• **TO DO**:
Retype, exactly and only, each line from the one containing "with open('1.txt', 'w', encoding='utf8')" to the end of the records below.
*-*-*
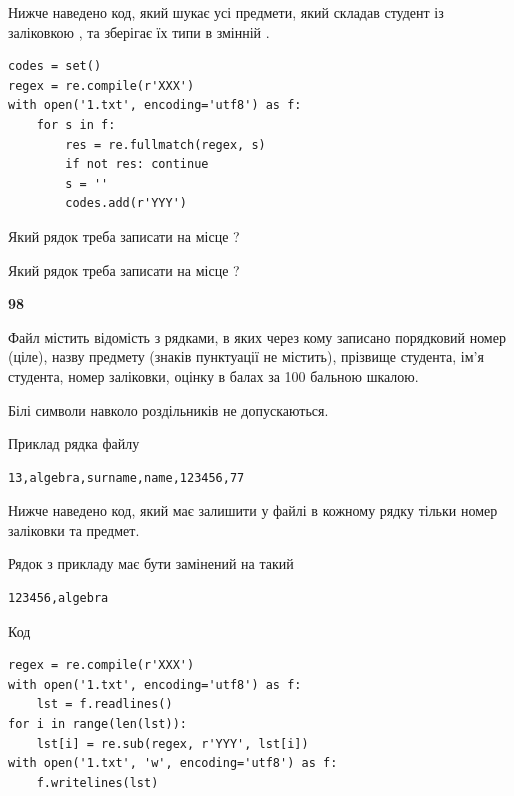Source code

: Нижче наведено код, який шукає усі предмети, який складав студент із заліковкою , та зберігає їх типи в змінній .



\begin{verbatim}
codes = set()
regex = re.compile(r'XXX')
with open('1.txt', encoding='utf8') as f:
    for s in f:
        res = re.fullmatch(regex, s)
        if not res: continue
        s = ''
        codes.add(r'YYY')
\end{verbatim}





Який рядок треба записати на місце  ?\par
\vspace{5mm}


Який рядок треба записати на місце  ?\par


\newpage

{\begin {center}\textbf{ 98}\end {center}}\par
Файл  містить відомість з рядками, в яких через кому записано поряд\-ковий номер (ціле), назву предмету (знаків пунктуації не містить), прізвище студента, ім'я студента, номер заліковки, оцінку в балах за 100 бальною шкалою.

Білі символи навколо роздільників не допускаються.

Приклад рядка файлу



\begin{verbatim}
13,algebra,surname,name,123456,77
\end{verbatim}


Нижче наведено код, який має залишити у файлі в кожному рядку тільки номер заліковки та предмет.

Рядок з прикладу має бути замінений на такий



\begin{verbatim}
123456,algebra
\end{verbatim}




Код



\begin{verbatim}
regex = re.compile(r'XXX')
with open('1.txt', encoding='utf8') as f:
    lst = f.readlines()
for i in range(len(lst)):
    lst[i] = re.sub(regex, r'YYY', lst[i])
with open('1.txt', 'w', encoding='utf8') as f:
    f.writelines(lst)
\end{verbatim}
*-*-*
• **EXERCISE RESPONSE**:
with open('1.txt', 'w', encoding='utf8') as f:
    f.writelines(lst)
\end{verbatim}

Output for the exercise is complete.